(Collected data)

[Start of section]

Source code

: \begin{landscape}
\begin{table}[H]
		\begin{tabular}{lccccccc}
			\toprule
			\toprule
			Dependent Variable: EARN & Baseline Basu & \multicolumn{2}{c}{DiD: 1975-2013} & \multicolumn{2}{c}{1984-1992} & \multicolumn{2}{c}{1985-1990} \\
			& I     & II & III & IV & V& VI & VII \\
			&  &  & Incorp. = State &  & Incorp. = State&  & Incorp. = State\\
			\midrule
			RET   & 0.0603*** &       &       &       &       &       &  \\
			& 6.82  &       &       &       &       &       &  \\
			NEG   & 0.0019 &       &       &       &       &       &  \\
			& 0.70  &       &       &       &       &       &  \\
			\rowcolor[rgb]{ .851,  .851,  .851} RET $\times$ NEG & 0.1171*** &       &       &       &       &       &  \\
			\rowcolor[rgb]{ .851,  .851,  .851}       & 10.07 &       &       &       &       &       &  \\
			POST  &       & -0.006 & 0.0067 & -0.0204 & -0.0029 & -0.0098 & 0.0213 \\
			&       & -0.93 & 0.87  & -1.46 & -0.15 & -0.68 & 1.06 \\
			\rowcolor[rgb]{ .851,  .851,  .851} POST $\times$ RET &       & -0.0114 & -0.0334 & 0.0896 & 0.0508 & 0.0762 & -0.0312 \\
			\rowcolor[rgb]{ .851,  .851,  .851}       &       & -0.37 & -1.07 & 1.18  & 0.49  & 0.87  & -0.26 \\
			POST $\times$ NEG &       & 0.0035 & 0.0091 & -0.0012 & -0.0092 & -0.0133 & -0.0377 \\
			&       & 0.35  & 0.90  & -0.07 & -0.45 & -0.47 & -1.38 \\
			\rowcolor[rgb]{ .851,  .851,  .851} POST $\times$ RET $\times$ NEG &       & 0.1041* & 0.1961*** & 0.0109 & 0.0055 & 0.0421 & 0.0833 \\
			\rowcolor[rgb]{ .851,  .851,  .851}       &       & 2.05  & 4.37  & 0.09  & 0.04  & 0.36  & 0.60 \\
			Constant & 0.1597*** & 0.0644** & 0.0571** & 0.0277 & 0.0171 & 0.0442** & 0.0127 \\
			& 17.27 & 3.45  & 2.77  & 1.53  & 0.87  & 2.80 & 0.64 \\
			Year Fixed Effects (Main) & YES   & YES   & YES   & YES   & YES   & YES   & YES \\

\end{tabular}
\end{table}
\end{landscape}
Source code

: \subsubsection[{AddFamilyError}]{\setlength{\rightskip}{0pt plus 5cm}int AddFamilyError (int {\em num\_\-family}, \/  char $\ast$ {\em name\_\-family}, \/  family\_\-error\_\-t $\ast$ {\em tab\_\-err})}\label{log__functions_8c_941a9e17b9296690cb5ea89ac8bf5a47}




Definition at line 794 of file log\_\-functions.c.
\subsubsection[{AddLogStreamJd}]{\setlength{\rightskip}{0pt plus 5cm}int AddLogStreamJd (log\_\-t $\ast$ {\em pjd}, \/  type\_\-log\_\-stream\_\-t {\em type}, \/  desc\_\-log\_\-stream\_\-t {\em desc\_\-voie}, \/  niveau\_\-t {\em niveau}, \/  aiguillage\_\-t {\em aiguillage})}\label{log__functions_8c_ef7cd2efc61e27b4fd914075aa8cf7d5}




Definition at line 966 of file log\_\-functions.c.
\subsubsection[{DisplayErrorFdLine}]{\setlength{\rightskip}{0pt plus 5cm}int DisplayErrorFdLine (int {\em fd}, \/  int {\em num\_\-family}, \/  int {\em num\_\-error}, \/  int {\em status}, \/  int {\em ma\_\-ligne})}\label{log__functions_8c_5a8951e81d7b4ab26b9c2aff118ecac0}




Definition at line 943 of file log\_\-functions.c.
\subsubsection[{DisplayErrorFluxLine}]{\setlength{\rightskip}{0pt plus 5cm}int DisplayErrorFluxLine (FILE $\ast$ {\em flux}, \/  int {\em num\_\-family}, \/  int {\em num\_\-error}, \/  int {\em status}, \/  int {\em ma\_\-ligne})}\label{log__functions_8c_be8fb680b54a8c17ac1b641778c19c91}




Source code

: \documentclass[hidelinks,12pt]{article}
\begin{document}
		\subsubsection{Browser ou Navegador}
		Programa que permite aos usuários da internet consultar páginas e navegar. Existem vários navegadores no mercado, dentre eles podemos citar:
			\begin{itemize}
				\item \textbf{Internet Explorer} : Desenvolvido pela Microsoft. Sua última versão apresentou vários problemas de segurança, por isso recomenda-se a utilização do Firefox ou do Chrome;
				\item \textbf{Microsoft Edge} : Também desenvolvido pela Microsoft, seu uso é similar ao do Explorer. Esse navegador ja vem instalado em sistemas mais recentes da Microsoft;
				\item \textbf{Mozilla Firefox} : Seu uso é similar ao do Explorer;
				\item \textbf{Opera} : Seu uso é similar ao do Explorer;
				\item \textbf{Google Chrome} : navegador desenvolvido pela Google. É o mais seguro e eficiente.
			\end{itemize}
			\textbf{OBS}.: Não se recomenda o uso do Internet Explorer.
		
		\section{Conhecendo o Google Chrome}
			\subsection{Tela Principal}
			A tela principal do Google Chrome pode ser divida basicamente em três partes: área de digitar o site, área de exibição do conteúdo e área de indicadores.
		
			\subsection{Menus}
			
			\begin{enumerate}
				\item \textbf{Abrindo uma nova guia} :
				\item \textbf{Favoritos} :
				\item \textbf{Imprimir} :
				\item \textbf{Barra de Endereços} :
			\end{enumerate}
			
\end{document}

[End of section]

● Work item
The data is to be given again in full, with every line exact.

● Output below
Source code

: \begin{landscape}
\begin{table}[H]
		\begin{tabular}{lccccccc}
			\toprule
			\toprule
			Dependent Variable: EARN & Baseline Basu & \multicolumn{2}{c}{DiD: 1975-2013} & \multicolumn{2}{c}{1984-1992} & \multicolumn{2}{c}{1985-1990} \\
			& I     & II & III & IV & V& VI & VII \\
			&  &  & Incorp. = State &  & Incorp. = State&  & Incorp. = State\\
			\midrule
			RET   & 0.0603*** &       &       &       &       &       &  \\
			& 6.82  &       &       &       &       &       &  \\
			NEG   & 0.0019 &       &       &       &       &       &  \\
			& 0.70  &       &       &       &       &       &  \\
			\rowcolor[rgb]{ .851,  .851,  .851} RET $\times$ NEG & 0.1171*** &       &       &       &       &       &  \\
			\rowcolor[rgb]{ .851,  .851,  .851}       & 10.07 &       &       &       &       &       &  \\
			POST  &       & -0.006 & 0.0067 & -0.0204 & -0.0029 & -0.0098 & 0.0213 \\
			&       & -0.93 & 0.87  & -1.46 & -0.15 & -0.68 & 1.06 \\
			\rowcolor[rgb]{ .851,  .851,  .851} POST $\times$ RET &       & -0.0114 & -0.0334 & 0.0896 & 0.0508 & 0.0762 & -0.0312 \\
			\rowcolor[rgb]{ .851,  .851,  .851}       &       & -0.37 & -1.07 & 1.18  & 0.49  & 0.87  & -0.26 \\
			POST $\times$ NEG &       & 0.0035 & 0.0091 & -0.0012 & -0.0092 & -0.0133 & -0.0377 \\
			&       & 0.35  & 0.90  & -0.07 & -0.45 & -0.47 & -1.38 \\
			\rowcolor[rgb]{ .851,  .851,  .851} POST $\times$ RET $\times$ NEG &       & 0.1041* & 0.1961*** & 0.0109 & 0.0055 & 0.0421 & 0.0833 \\
			\rowcolor[rgb]{ .851,  .851,  .851}       &       & 2.05  & 4.37  & 0.09  & 0.04  & 0.36  & 0.60 \\
			Constant & 0.1597*** & 0.0644** & 0.0571** & 0.0277 & 0.0171 & 0.0442** & 0.0127 \\
			& 17.27 & 3.45  & 2.77  & 1.53  & 0.87  & 2.80 & 0.64 \\
			Year Fixed Effects (Main) & YES   & YES   & YES   & YES   & YES   & YES   & YES \\

\end{tabular}
\end{table}
\end{landscape}
Source code

: \subsubsection[{AddFamilyError}]{\setlength{\rightskip}{0pt plus 5cm}int AddFamilyError (int {\em num\_\-family}, \/  char $\ast$ {\em name\_\-family}, \/  family\_\-error\_\-t $\ast$ {\em tab\_\-err})}\label{log__functions_8c_941a9e17b9296690cb5ea89ac8bf5a47}




Definition at line 794 of file log\_\-functions.c.
\subsubsection[{AddLogStreamJd}]{\setlength{\rightskip}{0pt plus 5cm}int AddLogStreamJd (log\_\-t $\ast$ {\em pjd}, \/  type\_\-log\_\-stream\_\-t {\em type}, \/  desc\_\-log\_\-stream\_\-t {\em desc\_\-voie}, \/  niveau\_\-t {\em niveau}, \/  aiguillage\_\-t {\em aiguillage})}\label{log__functions_8c_ef7cd2efc61e27b4fd914075aa8cf7d5}




Definition at line 966 of file log\_\-functions.c.
\subsubsection[{DisplayErrorFdLine}]{\setlength{\rightskip}{0pt plus 5cm}int DisplayErrorFdLine (int {\em fd}, \/  int {\em num\_\-family}, \/  int {\em num\_\-error}, \/  int {\em status}, \/  int {\em ma\_\-ligne})}\label{log__functions_8c_5a8951e81d7b4ab26b9c2aff118ecac0}




Definition at line 943 of file log\_\-functions.c.
\subsubsection[{DisplayErrorFluxLine}]{\setlength{\rightskip}{0pt plus 5cm}int DisplayErrorFluxLine (FILE $\ast$ {\em flux}, \/  int {\em num\_\-family}, \/  int {\em num\_\-error}, \/  int {\em status}, \/  int {\em ma\_\-ligne})}\label{log__functions_8c_be8fb680b54a8c17ac1b641778c19c91}




Source code

: \documentclass[hidelinks,12pt]{article}
\begin{document}
		\subsubsection{Browser ou Navegador}
		Programa que permite aos usuários da internet consultar páginas e navegar. Existem vários navegadores no mercado, dentre eles podemos citar:
			\begin{itemize}
				\item \textbf{Internet Explorer} : Desenvolvido pela Microsoft. Sua última versão apresentou vários problemas de segurança, por isso recomenda-se a utilização do Firefox ou do Chrome;
				\item \textbf{Microsoft Edge} : Também desenvolvido pela Microsoft, seu uso é similar ao do Explorer. Esse navegador ja vem instalado em sistemas mais recentes da Microsoft;
				\item \textbf{Mozilla Firefox} : Seu uso é similar ao do Explorer;
				\item \textbf{Opera} : Seu uso é similar ao do Explorer;
				\item \textbf{Google Chrome} : navegador desenvolvido pela Google. É o mais seguro e eficiente.
			\end{itemize}
			\textbf{OBS}.: Não se recomenda o uso do Internet Explorer.
		
		\section{Conhecendo o Google Chrome}
			\subsection{Tela Principal}
			A tela principal do Google Chrome pode ser divida basicamente em três partes: área de digitar o site, área de exibição do conteúdo e área de indicadores.
		
			\subsection{Menus}
			
			\begin{enumerate}
				\item \textbf{Abrindo uma nova guia} :
				\item \textbf{Favoritos} :
				\item \textbf{Imprimir} :
				\item \textbf{Barra de Endereços} :
			\end{enumerate}
			
\end{document}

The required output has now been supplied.